- [Task description] Please filter the data below down to the lines holding the string "Testing".

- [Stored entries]
= = = = =
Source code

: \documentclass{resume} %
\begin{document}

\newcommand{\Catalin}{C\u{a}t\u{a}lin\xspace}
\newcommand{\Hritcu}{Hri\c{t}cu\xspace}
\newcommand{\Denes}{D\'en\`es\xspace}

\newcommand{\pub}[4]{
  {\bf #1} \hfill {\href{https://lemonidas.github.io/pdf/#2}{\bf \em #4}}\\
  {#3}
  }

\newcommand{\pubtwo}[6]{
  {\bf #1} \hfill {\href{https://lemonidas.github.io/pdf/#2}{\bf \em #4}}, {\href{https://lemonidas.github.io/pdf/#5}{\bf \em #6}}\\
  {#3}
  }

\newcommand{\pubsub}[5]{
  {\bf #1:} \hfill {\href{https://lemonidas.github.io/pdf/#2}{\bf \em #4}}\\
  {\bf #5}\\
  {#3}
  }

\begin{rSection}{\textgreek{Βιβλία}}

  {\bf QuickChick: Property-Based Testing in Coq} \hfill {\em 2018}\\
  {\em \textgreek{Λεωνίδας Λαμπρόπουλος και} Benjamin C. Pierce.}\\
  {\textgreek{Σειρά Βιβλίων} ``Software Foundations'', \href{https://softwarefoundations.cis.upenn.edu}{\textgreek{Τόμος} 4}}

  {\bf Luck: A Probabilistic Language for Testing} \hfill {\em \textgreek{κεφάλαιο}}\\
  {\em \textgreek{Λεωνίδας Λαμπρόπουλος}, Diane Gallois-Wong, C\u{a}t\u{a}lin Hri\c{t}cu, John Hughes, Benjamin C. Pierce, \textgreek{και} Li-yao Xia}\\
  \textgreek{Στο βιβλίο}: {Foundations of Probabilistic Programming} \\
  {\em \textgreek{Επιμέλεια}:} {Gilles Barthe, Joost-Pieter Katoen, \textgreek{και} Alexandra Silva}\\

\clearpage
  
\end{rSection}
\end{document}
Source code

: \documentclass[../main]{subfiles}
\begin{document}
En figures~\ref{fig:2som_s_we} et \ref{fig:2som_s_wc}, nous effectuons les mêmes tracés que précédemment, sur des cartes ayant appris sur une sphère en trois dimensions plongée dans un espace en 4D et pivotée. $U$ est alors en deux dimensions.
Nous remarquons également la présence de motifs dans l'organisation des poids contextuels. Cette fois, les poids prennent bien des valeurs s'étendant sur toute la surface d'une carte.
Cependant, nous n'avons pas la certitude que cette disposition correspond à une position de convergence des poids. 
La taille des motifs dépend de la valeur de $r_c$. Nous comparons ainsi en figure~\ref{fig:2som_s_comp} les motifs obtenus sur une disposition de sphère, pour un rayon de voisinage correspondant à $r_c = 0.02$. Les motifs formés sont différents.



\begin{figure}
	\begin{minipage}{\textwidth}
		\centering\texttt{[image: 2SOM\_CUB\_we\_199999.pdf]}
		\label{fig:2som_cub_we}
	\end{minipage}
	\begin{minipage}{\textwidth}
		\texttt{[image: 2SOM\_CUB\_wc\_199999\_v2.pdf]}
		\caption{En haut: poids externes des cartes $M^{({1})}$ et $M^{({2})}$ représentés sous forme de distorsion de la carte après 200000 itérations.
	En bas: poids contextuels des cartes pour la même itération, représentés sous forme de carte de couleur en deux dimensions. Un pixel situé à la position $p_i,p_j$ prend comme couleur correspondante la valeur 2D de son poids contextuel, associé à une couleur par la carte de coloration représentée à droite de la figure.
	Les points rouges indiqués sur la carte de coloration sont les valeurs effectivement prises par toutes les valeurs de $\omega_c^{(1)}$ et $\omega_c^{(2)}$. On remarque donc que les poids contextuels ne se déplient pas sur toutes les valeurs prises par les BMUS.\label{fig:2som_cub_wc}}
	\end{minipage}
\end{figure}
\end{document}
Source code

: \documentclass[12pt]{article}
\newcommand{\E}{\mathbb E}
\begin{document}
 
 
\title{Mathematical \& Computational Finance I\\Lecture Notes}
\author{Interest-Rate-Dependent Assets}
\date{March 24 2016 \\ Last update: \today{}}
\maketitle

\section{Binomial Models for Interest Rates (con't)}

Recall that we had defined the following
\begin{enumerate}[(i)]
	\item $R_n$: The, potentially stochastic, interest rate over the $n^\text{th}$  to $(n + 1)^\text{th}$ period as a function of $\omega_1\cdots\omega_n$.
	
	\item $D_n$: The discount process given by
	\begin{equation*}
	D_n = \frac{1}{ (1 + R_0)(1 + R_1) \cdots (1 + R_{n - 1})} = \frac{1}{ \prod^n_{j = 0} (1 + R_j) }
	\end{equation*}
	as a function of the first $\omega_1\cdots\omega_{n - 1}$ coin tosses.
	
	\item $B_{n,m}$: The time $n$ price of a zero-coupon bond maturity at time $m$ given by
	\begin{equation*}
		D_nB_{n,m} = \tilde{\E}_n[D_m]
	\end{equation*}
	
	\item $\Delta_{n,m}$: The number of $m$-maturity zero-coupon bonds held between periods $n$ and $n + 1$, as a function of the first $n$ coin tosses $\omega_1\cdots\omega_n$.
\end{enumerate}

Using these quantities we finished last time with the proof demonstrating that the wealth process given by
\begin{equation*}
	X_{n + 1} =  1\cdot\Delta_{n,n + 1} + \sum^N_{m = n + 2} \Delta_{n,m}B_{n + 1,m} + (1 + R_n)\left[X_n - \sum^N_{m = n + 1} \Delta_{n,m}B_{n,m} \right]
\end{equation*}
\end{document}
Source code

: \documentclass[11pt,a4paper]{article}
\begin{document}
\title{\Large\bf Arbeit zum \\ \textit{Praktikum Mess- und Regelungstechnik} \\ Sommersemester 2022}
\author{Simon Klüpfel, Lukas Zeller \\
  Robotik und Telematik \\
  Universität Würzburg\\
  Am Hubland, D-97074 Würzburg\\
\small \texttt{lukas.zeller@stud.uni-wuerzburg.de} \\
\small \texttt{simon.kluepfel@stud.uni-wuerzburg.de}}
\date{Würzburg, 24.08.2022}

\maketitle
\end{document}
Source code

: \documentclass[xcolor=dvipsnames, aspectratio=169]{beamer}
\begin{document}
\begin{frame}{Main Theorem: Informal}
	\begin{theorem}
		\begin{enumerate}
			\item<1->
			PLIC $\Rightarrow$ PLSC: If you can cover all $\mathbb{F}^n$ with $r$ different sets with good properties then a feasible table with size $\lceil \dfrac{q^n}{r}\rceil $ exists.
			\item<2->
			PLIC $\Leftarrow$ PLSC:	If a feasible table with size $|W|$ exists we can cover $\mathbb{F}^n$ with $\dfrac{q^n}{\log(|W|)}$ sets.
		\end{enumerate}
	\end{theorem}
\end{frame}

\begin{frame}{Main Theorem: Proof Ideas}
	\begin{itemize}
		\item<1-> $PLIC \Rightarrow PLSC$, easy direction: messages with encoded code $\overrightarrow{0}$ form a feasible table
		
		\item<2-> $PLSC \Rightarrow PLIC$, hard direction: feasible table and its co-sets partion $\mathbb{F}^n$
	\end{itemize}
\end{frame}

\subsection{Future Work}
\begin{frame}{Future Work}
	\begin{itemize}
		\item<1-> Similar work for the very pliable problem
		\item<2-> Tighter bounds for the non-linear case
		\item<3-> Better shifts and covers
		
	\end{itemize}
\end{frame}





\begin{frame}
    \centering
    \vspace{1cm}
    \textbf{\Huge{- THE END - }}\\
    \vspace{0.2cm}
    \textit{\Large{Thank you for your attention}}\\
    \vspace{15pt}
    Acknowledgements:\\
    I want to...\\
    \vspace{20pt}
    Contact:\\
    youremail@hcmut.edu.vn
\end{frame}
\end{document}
= = = = =
- [Answer to this problem]
  {\bf QuickChick: Property-Based Testing in Coq} \hfill {\em 2018}\\
  {\bf Luck: A Probabilistic Language for Testing} \hfill {\em \textgreek{κεφάλαιο}}\\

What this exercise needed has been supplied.